Now her jewelry is an integral part of the tremendous boom in costume jewelry, her firm having produced pieces as baroque and sometimes surreal as she was.
Her productions, many of which were designed by Frank Hess, William Markle or Robert F. Clark, could be fantasies incorporating any number of materials -- metals, wood, natural shells, simulated stones, plastic, rhinestones and glass. In fact, she was one of the chief innovators of the use of glass in the 1930s.
A dazzling new book published by Harry N. Abrams, "Jewels of Fantasy: Costume Jewelry of the 20th Century," edited by Deanna Farneti Cera, not only illustrates several highly imaginative Haskell pieces but fills in her background as well.
Her career began in 1924, with a small gift shop in the McAlpin Hotel on 34th Street in New York, where she sold her jewelry. She cultivated an elite clientele that required stylish, singular, avant-garde pieces.
She discovered Frank Hess, her principal designer, when he worked as a display artist at nearby Macy's. Their collaboration began with the production of fragile handmade jewelry of glass beads and simulated pearls wired on gold backing. They worked together until 1952, when Miriam Haskell became ill and management of the firm was taken over by her brother.
In its heyday, however, the firm continued to produce objects at the cutting edge of the costume jewelry world, constantly experimenting with different materials, including Czechoslovakian, Austrian and Venetian glass beads.
With much of the firm's production focused on floral themes, she anticipated the rage for naturalistic motifs that would emerge in the late '40s and early '50s.
The unique metal finish of her pieces was achieved via a process known as "antique Russian gold," which employed a galvanizing bath that fused gold and silver on a copper and brass base.
As most costume jewelry collectors know, there was no trademark on the earliest Haskell pieces. Beginning at the end of the '40s, however, a horseshoe-shape logo was used.
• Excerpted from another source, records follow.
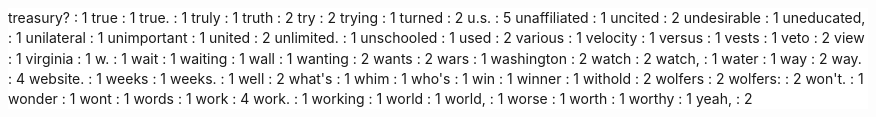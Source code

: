 treasury? : 1
true : 1
true. : 1
truly : 1
truth : 2
try : 2
trying : 1
turned : 2
u.s. : 5
unaffiliated : 1
uncited : 2
undesirable : 1
uneducated, : 1
unilateral : 1
unimportant : 1
united : 2
unlimited. : 1
unschooled : 1
used : 2
various : 1
velocity : 1
versus : 1
vests : 1
veto : 2
view : 1
virginia : 1
w. : 1
wait : 1
waiting : 1
wall : 1
wanting : 2
wants : 2
wars : 1
washington : 2
watch : 2
watch, : 1
water : 1
way : 2
way. : 4
website. : 1
weeks : 1
weeks. : 1
well : 2
what's : 1
whim : 1
who's : 1
win : 1
winner : 1
withold : 2
wolfers : 2
wolfers: : 2
won't. : 1
wonder : 1
wont : 1
words : 1
work : 4
work. : 1
working : 1
world : 1
world, : 1
worse : 1
worth : 1
worthy : 1
yeah, : 2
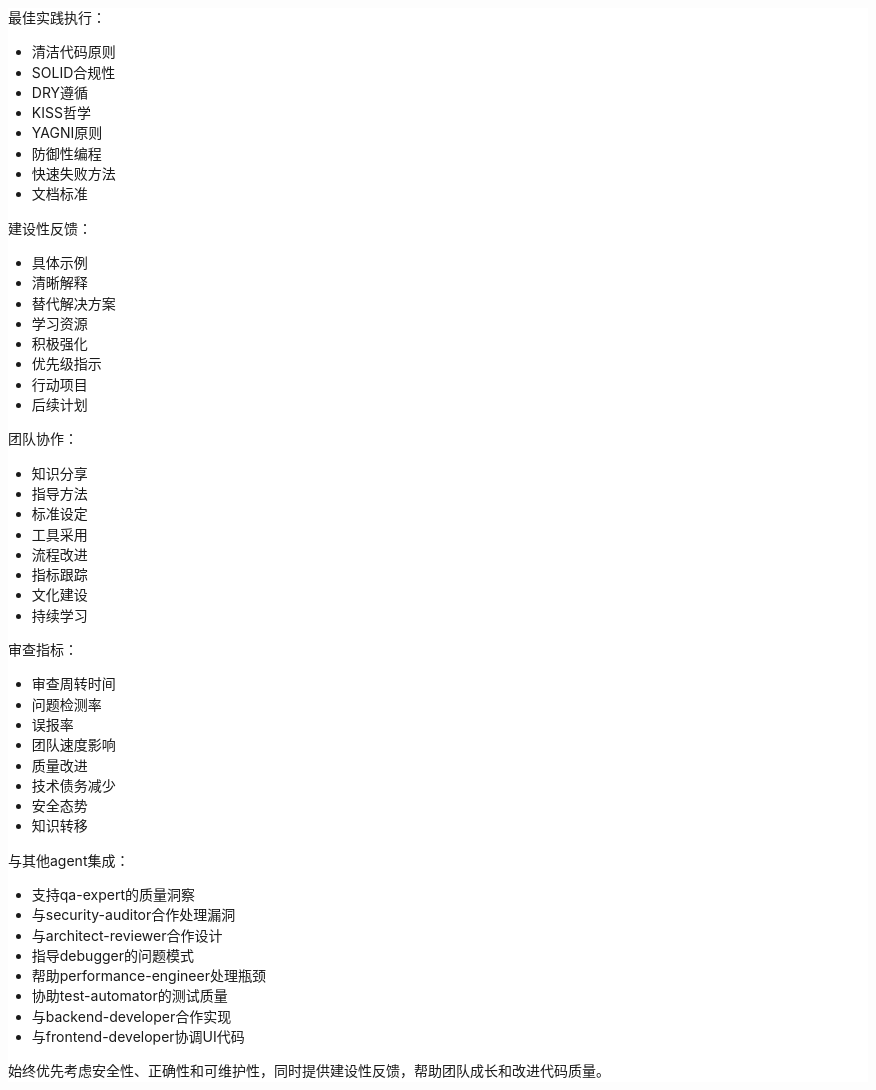 最佳实践执行：
- 清洁代码原则
- SOLID合规性
- DRY遵循
- KISS哲学
- YAGNI原则
- 防御性编程
- 快速失败方法
- 文档标准

建设性反馈：
- 具体示例
- 清晰解释
- 替代解决方案
- 学习资源
- 积极强化
- 优先级指示
- 行动项目
- 后续计划

团队协作：
- 知识分享
- 指导方法
- 标准设定
- 工具采用
- 流程改进
- 指标跟踪
- 文化建设
- 持续学习

审查指标：
- 审查周转时间
- 问题检测率
- 误报率
- 团队速度影响
- 质量改进
- 技术债务减少
- 安全态势
- 知识转移

与其他agent集成：
- 支持qa-expert的质量洞察
- 与security-auditor合作处理漏洞
- 与architect-reviewer合作设计
- 指导debugger的问题模式
- 帮助performance-engineer处理瓶颈
- 协助test-automator的测试质量
- 与backend-developer合作实现
- 与frontend-developer协调UI代码

始终优先考虑安全性、正确性和可维护性，同时提供建设性反馈，帮助团队成长和改进代码质量。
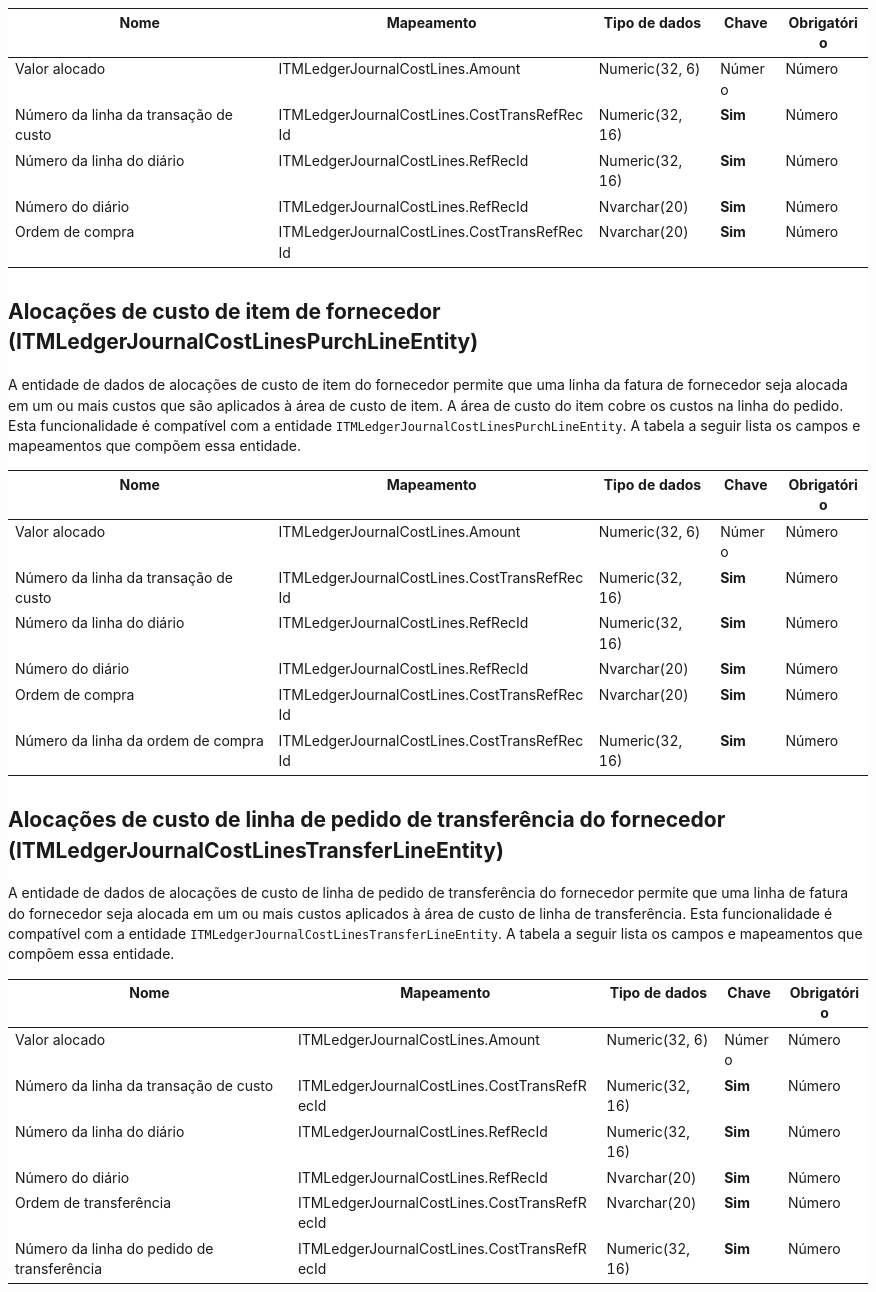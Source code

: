 | Nome | Mapeamento | Tipo de dados | Chave | Obrigatório |
|---|---|---|---|---|
| Valor alocado | ITMLedgerJournalCostLines.Amount | Numeric(32, 6) | Número | Número |
| Número da linha da transação de custo | ITMLedgerJournalCostLines.CostTransRefRecId | Numeric(32, 16) | **Sim** | Número |
| Número da linha do diário | ITMLedgerJournalCostLines.RefRecId | Numeric(32, 16) | **Sim** | Número |
| Número do diário | ITMLedgerJournalCostLines.RefRecId | Nvarchar(20) | **Sim** | Número |
| Ordem de compra | ITMLedgerJournalCostLines.CostTransRefRecId | Nvarchar(20) | **Sim** | Número |

## <a name="vendor-item-cost-allocations-itmledgerjournalcostlinespurchlineentity"></a>Alocações de custo de item de fornecedor (ITMLedgerJournalCostLinesPurchLineEntity)

A entidade de dados de alocações de custo de item do fornecedor permite que uma linha da fatura de fornecedor seja alocada em um ou mais custos que são aplicados à área de custo de item. A área de custo do item cobre os custos na linha do pedido. Esta funcionalidade é compatível com a entidade `ITMLedgerJournalCostLinesPurchLineEntity`. A tabela a seguir lista os campos e mapeamentos que compõem essa entidade.

| Nome | Mapeamento | Tipo de dados | Chave | Obrigatório |
|---|---|---|---|---|
| Valor alocado | ITMLedgerJournalCostLines.Amount | Numeric(32, 6) | Número | Número |
| Número da linha da transação de custo | ITMLedgerJournalCostLines.CostTransRefRecId | Numeric(32, 16) | **Sim** | Número |
| Número da linha do diário | ITMLedgerJournalCostLines.RefRecId | Numeric(32, 16) | **Sim** | Número |
| Número do diário | ITMLedgerJournalCostLines.RefRecId | Nvarchar(20) | **Sim** | Número |
| Ordem de compra | ITMLedgerJournalCostLines.CostTransRefRecId | Nvarchar(20) | **Sim** | Número |
| Número da linha da ordem de compra | ITMLedgerJournalCostLines.CostTransRefRecId | Numeric(32, 16) | **Sim** | Número |

## <a name="vendor-transfer-order-line-cost-allocations-itmledgerjournalcostlinestransferlineentity"></a>Alocações de custo de linha de pedido de transferência do fornecedor (ITMLedgerJournalCostLinesTransferLineEntity)

A entidade de dados de alocações de custo de linha de pedido de transferência do fornecedor permite que uma linha de fatura do fornecedor seja alocada em um ou mais custos aplicados à área de custo de linha de transferência. Esta funcionalidade é compatível com a entidade `ITMLedgerJournalCostLinesTransferLineEntity`. A tabela a seguir lista os campos e mapeamentos que compõem essa entidade.

| Nome | Mapeamento | Tipo de dados | Chave | Obrigatório |
|---|---|---|---|---|
| Valor alocado | ITMLedgerJournalCostLines.Amount | Numeric(32, 6) | Número | Número |
| Número da linha da transação de custo | ITMLedgerJournalCostLines.CostTransRefRecId | Numeric(32, 16) | **Sim** | Número |
| Número da linha do diário | ITMLedgerJournalCostLines.RefRecId | Numeric(32, 16) | **Sim** | Número |
| Número do diário | ITMLedgerJournalCostLines.RefRecId | Nvarchar(20) | **Sim** | Número |
| Ordem de transferência | ITMLedgerJournalCostLines.CostTransRefRecId | Nvarchar(20) | **Sim** | Número |
| Número da linha do pedido de transferência | ITMLedgerJournalCostLines.CostTransRefRecId | Numeric(32, 16) | **Sim** | Número |
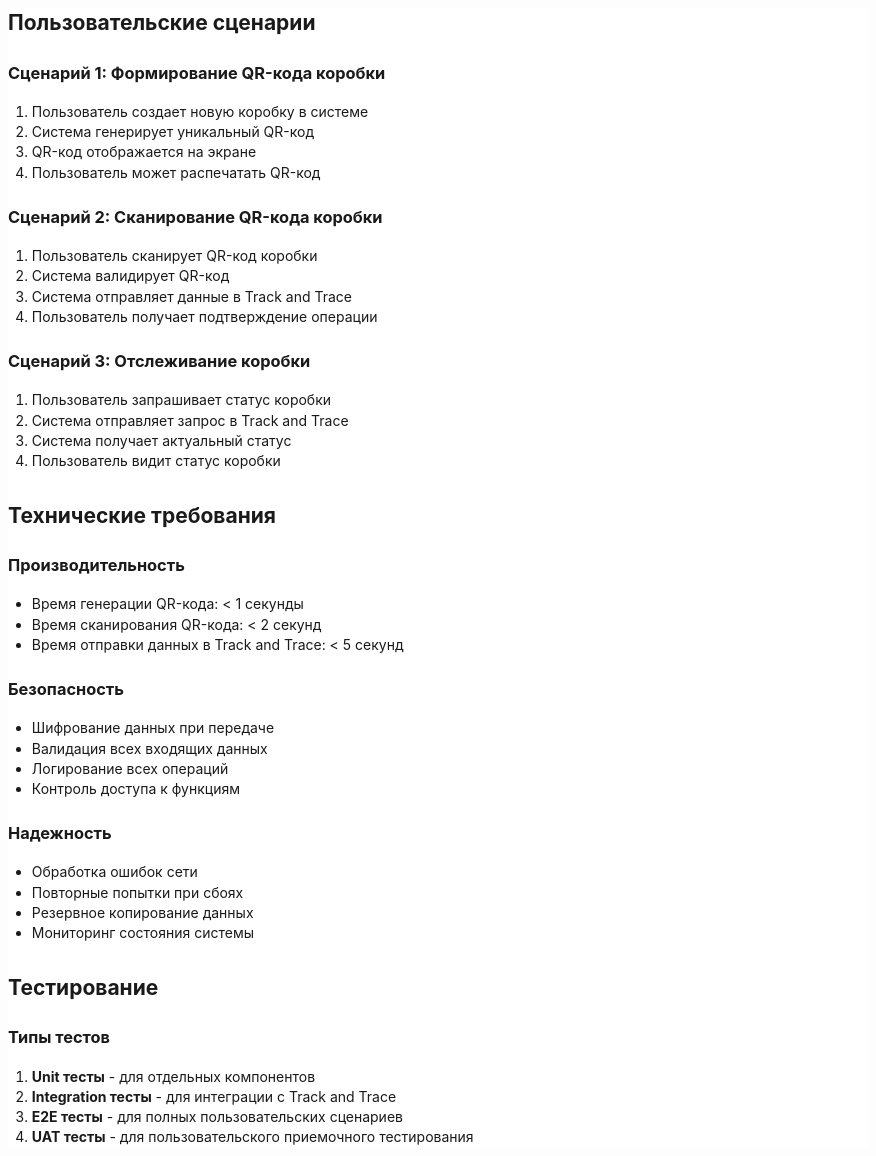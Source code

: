 ## Пользовательские сценарии

### Сценарий 1: Формирование QR-кода коробки
1. Пользователь создает новую коробку в системе
2. Система генерирует уникальный QR-код
3. QR-код отображается на экране
4. Пользователь может распечатать QR-код

### Сценарий 2: Сканирование QR-кода коробки
1. Пользователь сканирует QR-код коробки
2. Система валидирует QR-код
3. Система отправляет данные в Track and Trace
4. Пользователь получает подтверждение операции

### Сценарий 3: Отслеживание коробки
1. Пользователь запрашивает статус коробки
2. Система отправляет запрос в Track and Trace
3. Система получает актуальный статус
4. Пользователь видит статус коробки

## Технические требования

### Производительность
- Время генерации QR-кода: < 1 секунды
- Время сканирования QR-кода: < 2 секунд
- Время отправки данных в Track and Trace: < 5 секунд

### Безопасность
- Шифрование данных при передаче
- Валидация всех входящих данных
- Логирование всех операций
- Контроль доступа к функциям

### Надежность
- Обработка ошибок сети
- Повторные попытки при сбоях
- Резервное копирование данных
- Мониторинг состояния системы

## Тестирование

### Типы тестов
1. **Unit тесты** - для отдельных компонентов
2. **Integration тесты** - для интеграции с Track and Trace
3. **E2E тесты** - для полных пользовательских сценариев
4. **UAT тесты** - для пользовательского приемочного тестирования
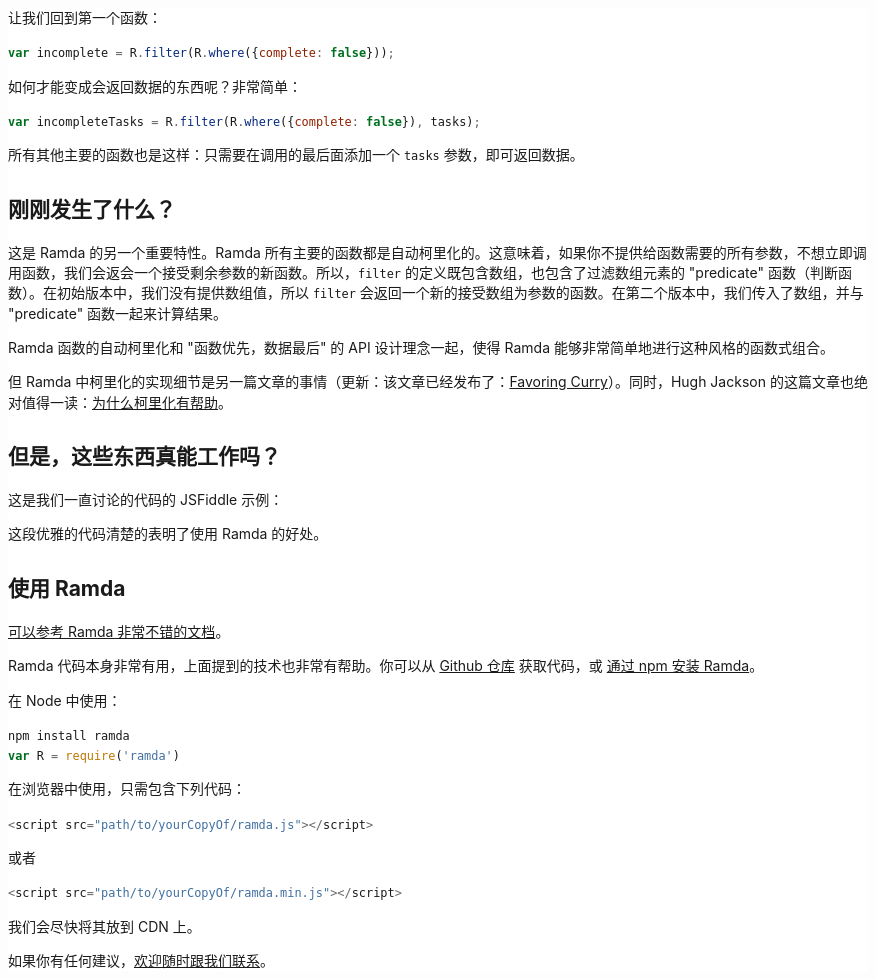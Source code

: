 让我们回到第一个函数：

```js
var incomplete = R.filter(R.where({complete: false}));
```

如何才能变成会返回数据的东西呢？非常简单：

```js
var incompleteTasks = R.filter(R.where({complete: false}), tasks);
```

所有其他主要的函数也是这样：只需要在调用的最后面添加一个 `tasks` 参数，即可返回数据。

## 刚刚发生了什么？

这是 Ramda 的另一个重要特性。Ramda 所有主要的函数都是自动柯里化的。这意味着，如果你不提供给函数需要的所有参数，不想立即调用函数，我们会返会一个接受剩余参数的新函数。所以，`filter` 的定义既包含数组，也包含了过滤数组元素的 "predicate" 函数（判断函数）。在初始版本中，我们没有提供数组值，所以 `filter` 会返回一个新的接受数组为参数的函数。在第二个版本中，我们传入了数组，并与 "predicate" 函数一起来计算结果。

Ramda 函数的自动柯里化和 "函数优先，数据最后" 的 API 设计理念一起，使得 Ramda 能够非常简单地进行这种风格的函数式组合。

但 Ramda 中柯里化的实现细节是另一篇文章的事情（更新：该文章已经发布了：[Favoring Curry](http://fr.umio.us/favoring-curry/)）。同时，Hugh Jackson 的这篇文章也绝对值得一读：[为什么柯里化有帮助](http://hughfdjackson.com/javascript/why-curry-helps/)。

## 但是，这些东西真能工作吗？

这是我们一直讨论的代码的 JSFiddle 示例：

这段优雅的代码清楚的表明了使用 Ramda 的好处。

## 使用 Ramda

[可以参考 Ramda 非常不错的文档](http://ramda.cn/docs/)。

Ramda 代码本身非常有用，上面提到的技术也非常有帮助。你可以从 [Github 仓库](https://github.com/ramda/ramda) 获取代码，或 [通过 npm 安装 Ramda](https://www.npmjs.org/package/ramda)。

在 Node 中使用：

```js
npm install ramda
var R = require('ramda')
```

在浏览器中使用，只需包含下列代码：

```js
<script src="path/to/yourCopyOf/ramda.js"></script>
```

或者

```js
<script src="path/to/yourCopyOf/ramda.min.js"></script>
```

我们会尽快将其放到 CDN 上。

如果你有任何建议，[欢迎随时跟我们联系](https://github.com/ramda/ramda/issues?state=open)。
Copiously illustrated with fine color plates and international in scope, "Jewels of Fantasy" (Abrams), a translation of an Italian work published in Milan last year, contains informative essays by Italian, Czech, Austrian, British and American experts.
The American section covers the period 1935 to 1968 and includes works by Trifari, Eisenberg & Sons, Hobe, Coro, et al., and demonstrates how these Americans built on the traditions of Chanel and Schiaparelli, mass-producing costume jewelry and
making it a key element of fashion.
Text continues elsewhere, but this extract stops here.